Molecular pathogenesis of cholangiocarcinogenesis
Differences in geographical rates, gender, race, and risk factors suggest diverse mechanisms are likely to be involved in the multi-step development of CCA 11,14. Chemically associated carcinogenesis may involve the induction of promutagenic DNA adducts, which occur more commonly in CCA tissue compared to controls 32. The main hepatobiliary risk factors all tend to cause chronic inflammation and/or cholestasis in the bile duct. At the molecular level, cholangiocarcinogenesis is probably triggered by changes in the bile duct microenvironment secondary to these events (Table II) 14.
Table II. Proposed steps in the molecular pathogenesis of cholangiocarcinoma 14,33.
| Step | Postulated mechanisms |
|---|---|
| Biliary epithelial cell proliferation signaling | Generation of cytokines, growth factors, e.g. IL-6, hepatocyte growth factor; upregulation of c-met and oncogenes, e.g. c-erb-2 |
| Cholangiocyte DNA damage | Nitric oxide; chemical genotoxins |
| Augmented cell cycle progression | Mutations in key cell cycle genes, e.g. k-ras, p53 |
| Dysregulation of apoptosis | Disabling Fas-R signaling through the expression of FLICE inhibitor; p53 mutation; nitric oxide |
| Loss of telomere shortening | High levels of telomerase mRNA |
| Stimulation of angiogenesis | Increased vascular endothelial growth factor |
| Loss of heterozygosity and microsatellite instability | DNA damage, e.g. due to defective DNA repair |
| Increased exposure of cholangiocyte to xenotoxins in bile | Polymorphisms in metabolizing enzymes, e.g. CYP1A2, UGT1A7 |
| Disrupted bile flow, bile acid activation, and cholangiocyte exposure to endogenous toxins | Polymorphisms in biliary transporter genes, e.g. BSEP, MDR, FIC1 |
Consensus statements
Incidence rates of intrahepatic bile duct tumors appear to be rising in most countries studied.
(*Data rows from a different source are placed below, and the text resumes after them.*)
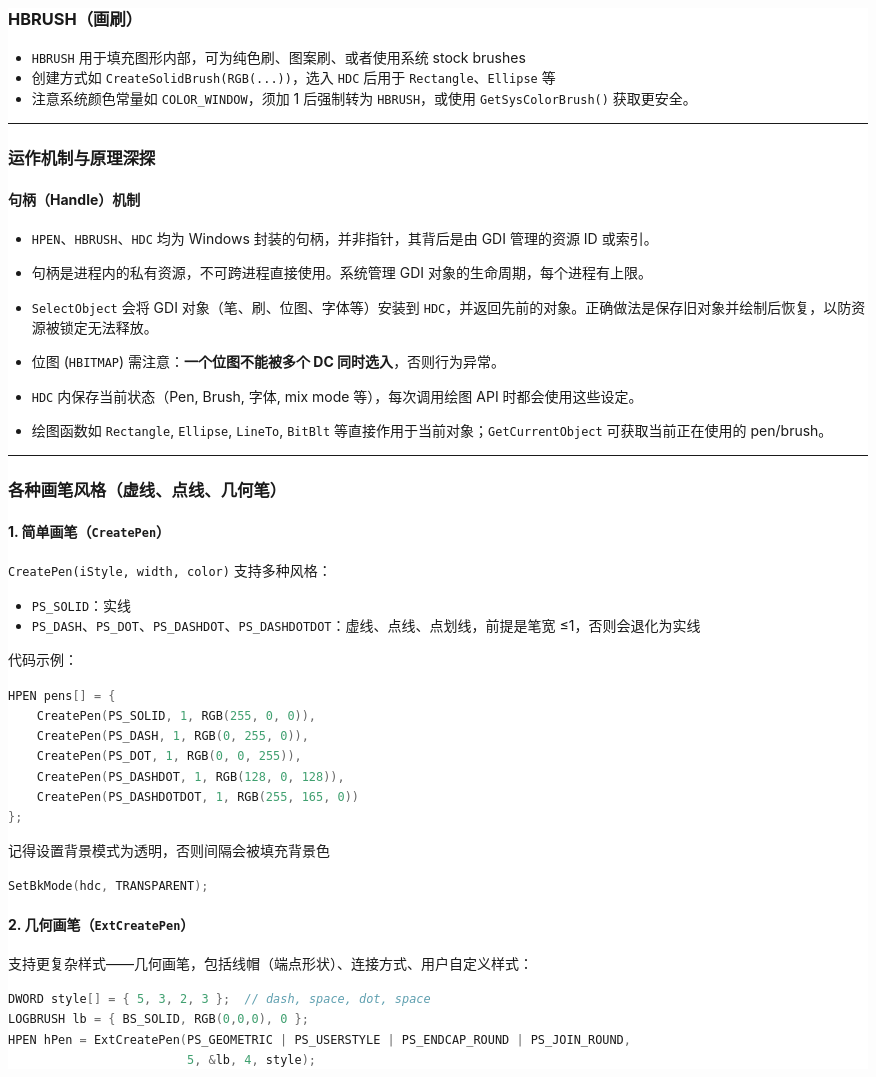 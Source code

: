 ### **HBRUSH（画刷）**

- `HBRUSH` 用于填充图形内部，可为纯色刷、图案刷、或者使用系统 stock brushes
- 创建方式如 `CreateSolidBrush(RGB(...))`，选入 `HDC` 后用于 `Rectangle`、`Ellipse` 等
- 注意系统颜色常量如 `COLOR_WINDOW`，须加 1 后强制转为 `HBRUSH`，或使用 `GetSysColorBrush()` 获取更安全。

------

### 运作机制与原理深探

#### **句柄（Handle）机制**

- `HPEN`、`HBRUSH`、`HDC` 均为 Windows 封装的句柄，并非指针，其背后是由 GDI 管理的资源 ID 或索引。
- 句柄是进程内的私有资源，不可跨进程直接使用。系统管理 GDI 对象的生命周期，每个进程有上限。

- `SelectObject` 会将 GDI 对象（笔、刷、位图、字体等）安装到 `HDC`，并返回先前的对象。正确做法是保存旧对象并绘制后恢复，以防资源被锁定无法释放。
- 位图 (`HBITMAP`) 需注意：**一个位图不能被多个 DC 同时选入**，否则行为异常。

- `HDC` 内保存当前状态（Pen, Brush, 字体, mix mode 等），每次调用绘图 API 时都会使用这些设定。
- 绘图函数如 `Rectangle`, `Ellipse`, `LineTo`, `BitBlt` 等直接作用于当前对象；`GetCurrentObject` 可获取当前正在使用的 pen/brush。

------

### 各种画笔风格（虚线、点线、几何笔）

#### 1. 简单画笔（`CreatePen`）

`CreatePen(iStyle, width, color)` 支持多种风格：

- `PS_SOLID`：实线
- `PS_DASH`、`PS_DOT`、`PS_DASHDOT`、`PS_DASHDOTDOT`：虚线、点线、点划线，前提是笔宽 ≤1，否则会退化为实线

代码示例：

```c
HPEN pens[] = {
    CreatePen(PS_SOLID, 1, RGB(255, 0, 0)),
    CreatePen(PS_DASH, 1, RGB(0, 255, 0)),
    CreatePen(PS_DOT, 1, RGB(0, 0, 255)),
    CreatePen(PS_DASHDOT, 1, RGB(128, 0, 128)),
    CreatePen(PS_DASHDOTDOT, 1, RGB(255, 165, 0))
};
```

记得设置背景模式为透明，否则间隔会被填充背景色

```c
SetBkMode(hdc, TRANSPARENT);
```

#### 2. 几何画笔（`ExtCreatePen`）

支持更复杂样式——几何画笔，包括线帽（端点形状）、连接方式、用户自定义样式：

```c
DWORD style[] = { 5, 3, 2, 3 };  // dash, space, dot, space
LOGBRUSH lb = { BS_SOLID, RGB(0,0,0), 0 };
HPEN hPen = ExtCreatePen(PS_GEOMETRIC | PS_USERSTYLE | PS_ENDCAP_ROUND | PS_JOIN_ROUND,
                         5, &lb, 4, style);
```
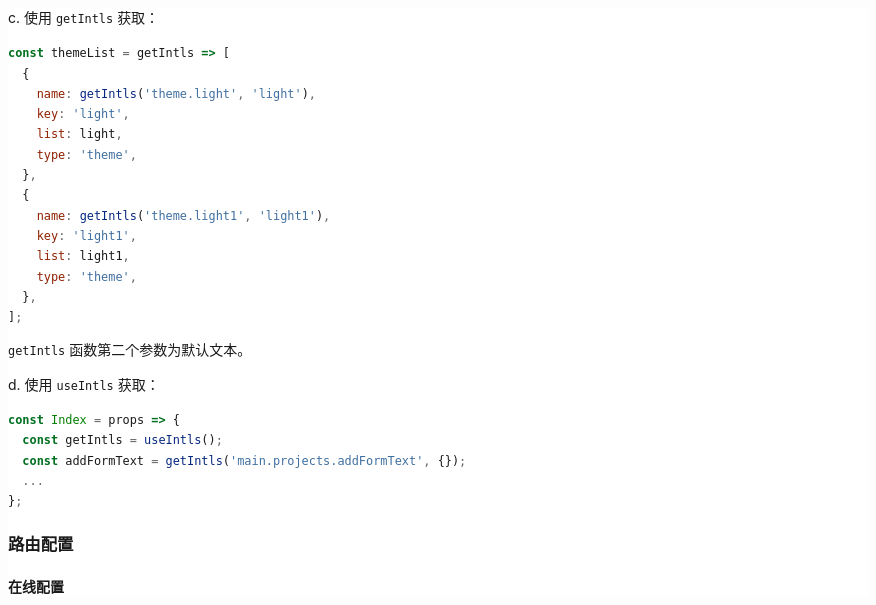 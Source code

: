 c. 使用 `getIntls` 获取：

```javascript
const themeList = getIntls => [
  {
    name: getIntls('theme.light', 'light'),
    key: 'light',
    list: light,
    type: 'theme',
  },
  {
    name: getIntls('theme.light1', 'light1'),
    key: 'light1',
    list: light1,
    type: 'theme',
  },
];
```

`getIntls` 函数第二个参数为默认文本。

d. 使用 `useIntls` 获取：

```javascript
const Index = props => {
  const getIntls = useIntls();
  const addFormText = getIntls('main.projects.addFormText', {});
  ...
};
```

### 路由配置

#### 在线配置
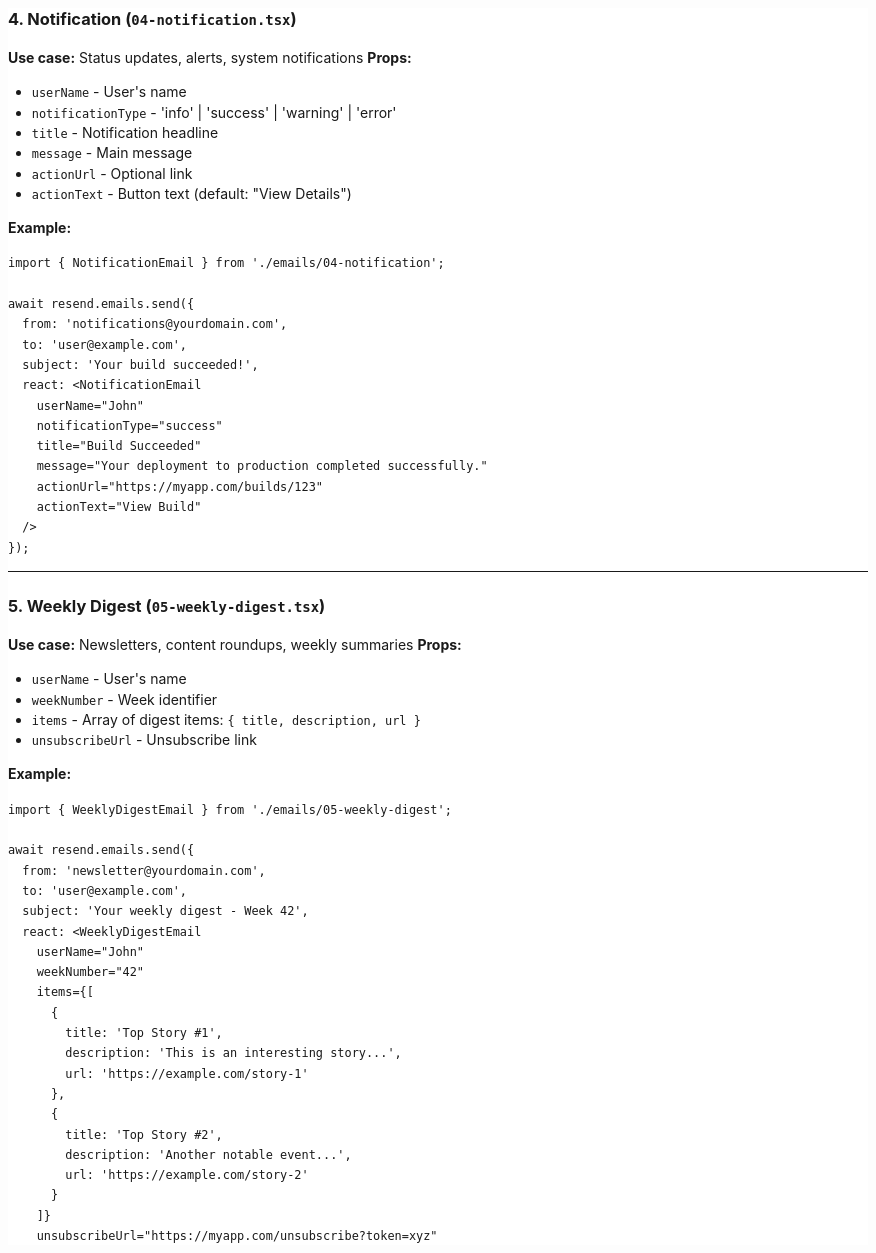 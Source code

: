 
### 4. Notification (`04-notification.tsx`)

**Use case:** Status updates, alerts, system notifications
**Props:**
- `userName` - User's name
- `notificationType` - 'info' | 'success' | 'warning' | 'error'
- `title` - Notification headline
- `message` - Main message
- `actionUrl` - Optional link
- `actionText` - Button text (default: "View Details")

**Example:**
```tsx
import { NotificationEmail } from './emails/04-notification';

await resend.emails.send({
  from: 'notifications@yourdomain.com',
  to: 'user@example.com',
  subject: 'Your build succeeded!',
  react: <NotificationEmail
    userName="John"
    notificationType="success"
    title="Build Succeeded"
    message="Your deployment to production completed successfully."
    actionUrl="https://myapp.com/builds/123"
    actionText="View Build"
  />
});
```

---

### 5. Weekly Digest (`05-weekly-digest.tsx`)

**Use case:** Newsletters, content roundups, weekly summaries
**Props:**
- `userName` - User's name
- `weekNumber` - Week identifier
- `items` - Array of digest items: `{ title, description, url }`
- `unsubscribeUrl` - Unsubscribe link

**Example:**
```tsx
import { WeeklyDigestEmail } from './emails/05-weekly-digest';

await resend.emails.send({
  from: 'newsletter@yourdomain.com',
  to: 'user@example.com',
  subject: 'Your weekly digest - Week 42',
  react: <WeeklyDigestEmail
    userName="John"
    weekNumber="42"
    items={[
      {
        title: 'Top Story #1',
        description: 'This is an interesting story...',
        url: 'https://example.com/story-1'
      },
      {
        title: 'Top Story #2',
        description: 'Another notable event...',
        url: 'https://example.com/story-2'
      }
    ]}
    unsubscribeUrl="https://myapp.com/unsubscribe?token=xyz"
```
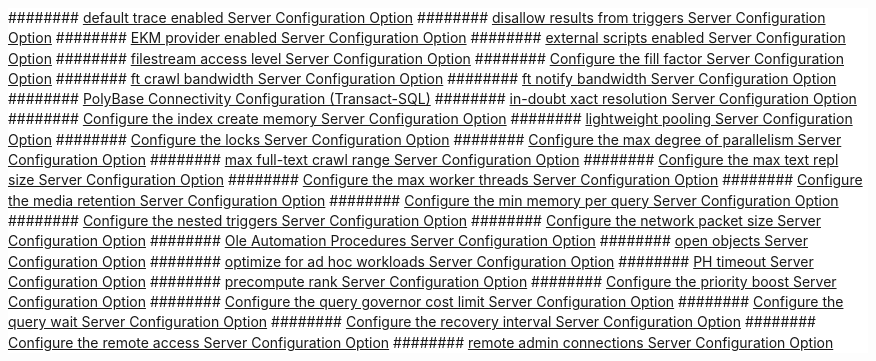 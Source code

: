 ######## [default trace enabled Server Configuration Option](Topics/TopicNameNotContainA/default-trace-enabled-Server-Configuration-Option.md)
######## [disallow results from triggers Server Configuration Option](Topics/TopicNameNotContainA/disallow-results-from-triggers-Server-Configuration-Option.md)
######## [EKM provider enabled Server Configuration Option](Topics/TopicNameNotContainA/EKM-provider-enabled-Server-Configuration-Option.md)
######## [external scripts enabled Server Configuration Option](Topics/TopicNameNotContainA/external-scripts-enabled-Server-Configuration-Option.md)
######## [filestream access level Server Configuration Option](Topics/TopicNameNotContainA/filestream-access-level-Server-Configuration-Option.md)
######## [Configure the fill factor Server Configuration Option](Topics/TopicNameNotContainA/Configure-the-fill-factor-Server-Configuration-Option.md)
######## [ft crawl bandwidth Server Configuration Option](Topics/TopicNameNotContainA/ft-crawl-bandwidth-Server-Configuration-Option.md)
######## [ft notify bandwidth Server Configuration Option](Topics/TopicNameNotContainA/ft-notify-bandwidth-Server-Configuration-Option.md)
######## [PolyBase Connectivity Configuration (Transact-SQL)](Topics/TopicNameNotContainA/PolyBase-Connectivity-Configuration--Transact-SQL-.md)
######## [in-doubt xact resolution Server Configuration Option](Topics/TopicNameNotContainA/in-doubt-xact-resolution-Server-Configuration-Option.md)
######## [Configure the index create memory Server Configuration Option](Topics/TopicNameNotContainA/Configure-the-index-create-memory-Server-Configuration-Option.md)
######## [lightweight pooling Server Configuration Option](Topics/TopicNameNotContainA/lightweight-pooling-Server-Configuration-Option.md)
######## [Configure the locks Server Configuration Option](Topics/TopicNameNotContainA/Configure-the-locks-Server-Configuration-Option.md)
######## [Configure the max degree of parallelism Server Configuration Option](Topics/TopicNameNotContainA/Configure-the-max-degree-of-parallelism-Server-Configuration-Option.md)
######## [max full-text crawl range Server Configuration Option](Topics/TopicNameNotContainA/max-full-text-crawl-range-Server-Configuration-Option.md)
######## [Configure the max text repl size Server Configuration Option](Topics/TopicNameNotContainA/Configure-the-max-text-repl-size-Server-Configuration-Option.md)
######## [Configure the max worker threads Server Configuration Option](Topics/TopicNameNotContainA/Configure-the-max-worker-threads-Server-Configuration-Option.md)
######## [Configure the media retention Server Configuration Option](Topics/TopicNameNotContainA/Configure-the-media-retention-Server-Configuration-Option.md)
######## [Configure the min memory per query Server Configuration Option](Topics/TopicNameNotContainA/Configure-the-min-memory-per-query-Server-Configuration-Option.md)
######## [Configure the nested triggers Server Configuration Option](Topics/TopicNameNotContainA/Configure-the-nested-triggers-Server-Configuration-Option.md)
######## [Configure the network packet size Server Configuration Option](Topics/TopicNameNotContainA/Configure-the-network-packet-size-Server-Configuration-Option.md)
######## [Ole Automation Procedures Server Configuration Option](Topics/TopicNameNotContainA/Ole-Automation-Procedures-Server-Configuration-Option.md)
######## [open objects Server Configuration Option](Topics/TopicNameNotContainA/open-objects-Server-Configuration-Option.md)
######## [optimize for ad hoc workloads Server Configuration Option](Topics/TopicNameNotContainA/optimize-for-ad-hoc-workloads-Server-Configuration-Option.md)
######## [PH timeout Server Configuration Option](Topics/TopicNameNotContainA/PH-timeout-Server-Configuration-Option.md)
######## [precompute rank Server Configuration Option](Topics/TopicNameNotContainA/precompute-rank-Server-Configuration-Option.md)
######## [Configure the priority boost Server Configuration Option](Topics/TopicNameNotContainA/Configure-the-priority-boost-Server-Configuration-Option.md)
######## [Configure the query governor cost limit Server Configuration Option](Topics/TopicNameNotContainA/Configure-the-query-governor-cost-limit-Server-Configuration-Option.md)
######## [Configure the query wait Server Configuration Option](Topics/TopicNameNotContainA/Configure-the-query-wait-Server-Configuration-Option.md)
######## [Configure the recovery interval Server Configuration Option](Topics/TopicNameNotContainA/Configure-the-recovery-interval-Server-Configuration-Option.md)
######## [Configure the remote access Server Configuration Option](Topics/TopicNameNotContainA/Configure-the-remote-access-Server-Configuration-Option.md)
######## [remote admin connections Server Configuration Option](Topics/TopicNameNotContainA/remote-admin-connections-Server-Configuration-Option.md)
The heterogeneity in rates with respect to regions, gender, and ethnicity suggests that the rise is likely, at least in part, to reflect a genuine increase in this tumor.
There should be international consistency in the diagnosis and topographical and morphological classification of all bile duct tumors to facilitate accurate surveillance of future epidemiological trends.
Further studies are required into the etiopathogenesis of CCA.